* **Task**
Work out how many lines of the listing hold the string "Compute". Answer with that number alone.

* **Material to process**
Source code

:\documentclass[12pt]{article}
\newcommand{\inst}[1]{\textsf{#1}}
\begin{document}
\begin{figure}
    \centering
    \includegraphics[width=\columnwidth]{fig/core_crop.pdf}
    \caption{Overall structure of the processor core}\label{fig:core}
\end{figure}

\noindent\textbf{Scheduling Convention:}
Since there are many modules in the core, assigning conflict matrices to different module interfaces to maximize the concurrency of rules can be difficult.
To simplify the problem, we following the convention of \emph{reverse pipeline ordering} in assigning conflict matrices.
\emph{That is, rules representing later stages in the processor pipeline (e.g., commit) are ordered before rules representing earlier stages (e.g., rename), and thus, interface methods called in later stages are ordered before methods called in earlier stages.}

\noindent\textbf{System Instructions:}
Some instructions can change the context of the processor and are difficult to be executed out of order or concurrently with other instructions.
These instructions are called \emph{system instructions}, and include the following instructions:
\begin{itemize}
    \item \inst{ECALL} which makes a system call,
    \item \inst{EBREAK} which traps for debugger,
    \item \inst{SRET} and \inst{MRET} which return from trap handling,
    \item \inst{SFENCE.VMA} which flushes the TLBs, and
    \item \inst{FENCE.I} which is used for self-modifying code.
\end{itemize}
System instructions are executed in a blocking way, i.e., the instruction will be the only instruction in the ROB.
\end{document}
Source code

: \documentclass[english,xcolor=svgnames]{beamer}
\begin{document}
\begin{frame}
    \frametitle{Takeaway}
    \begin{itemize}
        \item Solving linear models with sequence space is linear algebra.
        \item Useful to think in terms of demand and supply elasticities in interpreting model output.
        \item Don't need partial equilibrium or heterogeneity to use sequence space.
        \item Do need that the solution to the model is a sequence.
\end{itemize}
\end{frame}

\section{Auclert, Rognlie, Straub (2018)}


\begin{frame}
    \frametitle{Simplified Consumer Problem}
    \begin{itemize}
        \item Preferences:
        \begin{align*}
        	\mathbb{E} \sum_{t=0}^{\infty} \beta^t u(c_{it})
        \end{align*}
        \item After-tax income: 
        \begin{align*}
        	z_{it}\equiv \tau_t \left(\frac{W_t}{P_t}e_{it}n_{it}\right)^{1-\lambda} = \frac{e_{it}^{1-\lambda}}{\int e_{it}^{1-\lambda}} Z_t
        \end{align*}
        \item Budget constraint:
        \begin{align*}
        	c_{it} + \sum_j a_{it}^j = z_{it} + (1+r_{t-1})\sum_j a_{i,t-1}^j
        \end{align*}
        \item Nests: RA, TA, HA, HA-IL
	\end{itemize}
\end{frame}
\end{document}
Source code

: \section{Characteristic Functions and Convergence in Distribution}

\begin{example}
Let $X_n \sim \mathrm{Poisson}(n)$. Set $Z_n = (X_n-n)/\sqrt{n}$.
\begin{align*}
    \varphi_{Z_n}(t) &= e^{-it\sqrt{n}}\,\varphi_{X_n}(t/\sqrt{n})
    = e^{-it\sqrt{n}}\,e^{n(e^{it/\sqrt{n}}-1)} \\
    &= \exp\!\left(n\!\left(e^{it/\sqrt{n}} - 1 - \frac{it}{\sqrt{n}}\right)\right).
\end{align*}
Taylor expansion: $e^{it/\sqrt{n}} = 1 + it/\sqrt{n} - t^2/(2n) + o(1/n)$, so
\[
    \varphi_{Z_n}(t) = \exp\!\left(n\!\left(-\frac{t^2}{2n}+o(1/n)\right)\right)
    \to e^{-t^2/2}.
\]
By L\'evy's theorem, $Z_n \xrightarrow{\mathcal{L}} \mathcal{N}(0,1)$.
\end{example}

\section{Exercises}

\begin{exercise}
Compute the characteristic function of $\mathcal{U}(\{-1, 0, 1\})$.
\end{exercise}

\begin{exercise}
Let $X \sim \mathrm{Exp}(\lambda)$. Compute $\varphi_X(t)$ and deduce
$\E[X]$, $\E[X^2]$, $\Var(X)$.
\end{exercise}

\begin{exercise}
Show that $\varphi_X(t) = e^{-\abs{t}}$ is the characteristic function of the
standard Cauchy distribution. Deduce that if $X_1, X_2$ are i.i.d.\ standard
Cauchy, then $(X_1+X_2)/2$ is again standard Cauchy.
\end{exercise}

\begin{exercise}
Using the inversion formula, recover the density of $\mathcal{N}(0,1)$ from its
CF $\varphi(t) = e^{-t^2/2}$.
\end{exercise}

* **Exercise output**
2